Ormai per sfuggire alle catene di chi possiede i mezzi d’informazione devi raccontare le cose a tuo rischio e pericolo. Ricordate il caso di Daphne Caruana Galizia, giornalista maltese, blogger di Running Commentary, fatta saltare in aria con la sua auto? Era l’ottobre del 2017. Aveva denunciato il malaffare che teneva saldamente legati uomini di governo e esponenti della criminalità maltese. E’ nata in quell’occasione l’associazione Daphne Project costituita da una ventina di testate europee, L’Espresso per l’Italia, i cui giornalisti hanno preso in mano, con la copertura dei loro giornali, le inchieste lasciate aperte da Daphne e le hanno concluse costringendo la magistratura a incriminare gli esecutori del delitto e alcuni dei mandanti tra cui un importante ministro. L’esito dell’inchiesta giornalistica ha provocato la caduta del governo di Joseph Muscat.
POVERI GIORNALISTI! Una volta rappresentavamo il quarto potere dopo quelli legislativo, esecutivo e giudiziario. E oggi? Qualcuno rappresenta se stesso, quando va bene. La professione del giornalista è stata smantellata, depotenziata negli organici e nei contratti. Qualcuno ricorda cosa sono le tutele? Sono (o erano) delle norme a difesa del giornalista, della sua dignità, del suo ruolo, della sua professionalità. Oggi chi sta in redazione non può contare neppure sulla forza e l’autorevolezza del comitato di redazione, sul suo appoggio e il suo sostegno nei casi di contestazione da parte dell’azienda per presunte violazioni contrattuali.
Chi inciampa in qualche imprevisto si può trovare per strada dall’oggi al domani. Nessuno lo difenderà perché ha paura, pur godendo dello scudo sindacale. E poi c’è lo sfruttamento del lavoro, il vergognoso trattamento cui sono sottoposti i collaboratori, privi di contratto, pagati a pezzo, max 10 euro lorde.

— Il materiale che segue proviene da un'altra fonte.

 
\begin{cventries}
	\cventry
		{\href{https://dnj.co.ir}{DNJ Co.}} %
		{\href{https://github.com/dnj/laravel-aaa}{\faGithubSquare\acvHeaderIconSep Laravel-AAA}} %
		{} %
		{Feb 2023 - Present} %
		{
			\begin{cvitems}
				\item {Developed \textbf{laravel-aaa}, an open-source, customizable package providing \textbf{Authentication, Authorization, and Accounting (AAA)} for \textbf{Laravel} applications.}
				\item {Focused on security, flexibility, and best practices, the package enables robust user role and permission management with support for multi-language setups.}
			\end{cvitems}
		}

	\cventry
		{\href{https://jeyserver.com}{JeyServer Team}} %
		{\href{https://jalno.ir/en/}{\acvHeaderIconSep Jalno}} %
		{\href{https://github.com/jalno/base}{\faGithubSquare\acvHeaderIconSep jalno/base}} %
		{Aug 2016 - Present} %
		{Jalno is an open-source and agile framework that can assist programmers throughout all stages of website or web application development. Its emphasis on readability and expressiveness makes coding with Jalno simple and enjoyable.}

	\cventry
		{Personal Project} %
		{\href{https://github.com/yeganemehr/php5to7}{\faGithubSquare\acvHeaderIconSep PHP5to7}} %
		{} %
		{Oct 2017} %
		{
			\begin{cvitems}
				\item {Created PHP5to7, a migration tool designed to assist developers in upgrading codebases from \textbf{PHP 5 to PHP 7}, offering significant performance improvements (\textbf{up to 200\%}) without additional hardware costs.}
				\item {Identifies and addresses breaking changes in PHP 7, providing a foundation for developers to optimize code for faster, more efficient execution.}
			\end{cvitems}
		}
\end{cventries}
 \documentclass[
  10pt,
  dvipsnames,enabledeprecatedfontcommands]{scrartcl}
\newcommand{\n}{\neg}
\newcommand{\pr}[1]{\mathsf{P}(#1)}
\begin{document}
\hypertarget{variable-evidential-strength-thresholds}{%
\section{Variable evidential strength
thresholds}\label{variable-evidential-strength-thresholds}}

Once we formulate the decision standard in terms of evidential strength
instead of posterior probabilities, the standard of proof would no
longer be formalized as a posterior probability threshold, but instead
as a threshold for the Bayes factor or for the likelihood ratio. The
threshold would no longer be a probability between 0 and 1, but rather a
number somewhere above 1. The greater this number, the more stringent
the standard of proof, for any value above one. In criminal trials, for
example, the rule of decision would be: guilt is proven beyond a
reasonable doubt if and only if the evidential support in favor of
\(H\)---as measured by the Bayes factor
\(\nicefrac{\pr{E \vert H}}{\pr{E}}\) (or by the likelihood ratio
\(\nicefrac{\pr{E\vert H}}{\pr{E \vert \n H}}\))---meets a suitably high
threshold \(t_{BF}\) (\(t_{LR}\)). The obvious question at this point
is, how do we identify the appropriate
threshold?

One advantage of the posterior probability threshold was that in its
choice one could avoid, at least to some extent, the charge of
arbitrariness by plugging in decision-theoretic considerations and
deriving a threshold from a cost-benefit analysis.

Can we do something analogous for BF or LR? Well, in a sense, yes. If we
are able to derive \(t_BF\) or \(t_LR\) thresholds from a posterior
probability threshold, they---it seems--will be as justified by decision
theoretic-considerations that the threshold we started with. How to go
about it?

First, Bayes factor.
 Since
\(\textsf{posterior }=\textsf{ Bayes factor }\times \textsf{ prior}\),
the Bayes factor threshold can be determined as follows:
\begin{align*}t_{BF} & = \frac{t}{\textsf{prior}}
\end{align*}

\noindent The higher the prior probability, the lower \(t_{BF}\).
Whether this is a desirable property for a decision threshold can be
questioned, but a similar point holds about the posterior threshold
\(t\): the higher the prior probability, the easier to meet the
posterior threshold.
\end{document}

Niente rimborsi carburante, niente rimborso spese telefoniche, tutto a loro rischio e pericolo. Se becchi, anche senza colpe, una querela mica l’azienda ti mette a disposizione uno dei suoi legali. Cazzi tua.
Ecco dove siamo arrivati scrivendo questo pezzo nella Giornata mondiale dell’Informazione. Abbiamo cominciato esaminando i motivi della perdita di credibilità dell’informazione e siamo finiti a scrivere della dignità calpestata di tanti colleghi, dell’arroganza degli editori, della ruffiania che premia giornalisti incapaci e penalizza fior di professionisti. Perché questa è la realtà. E lo dico con grande amarezza.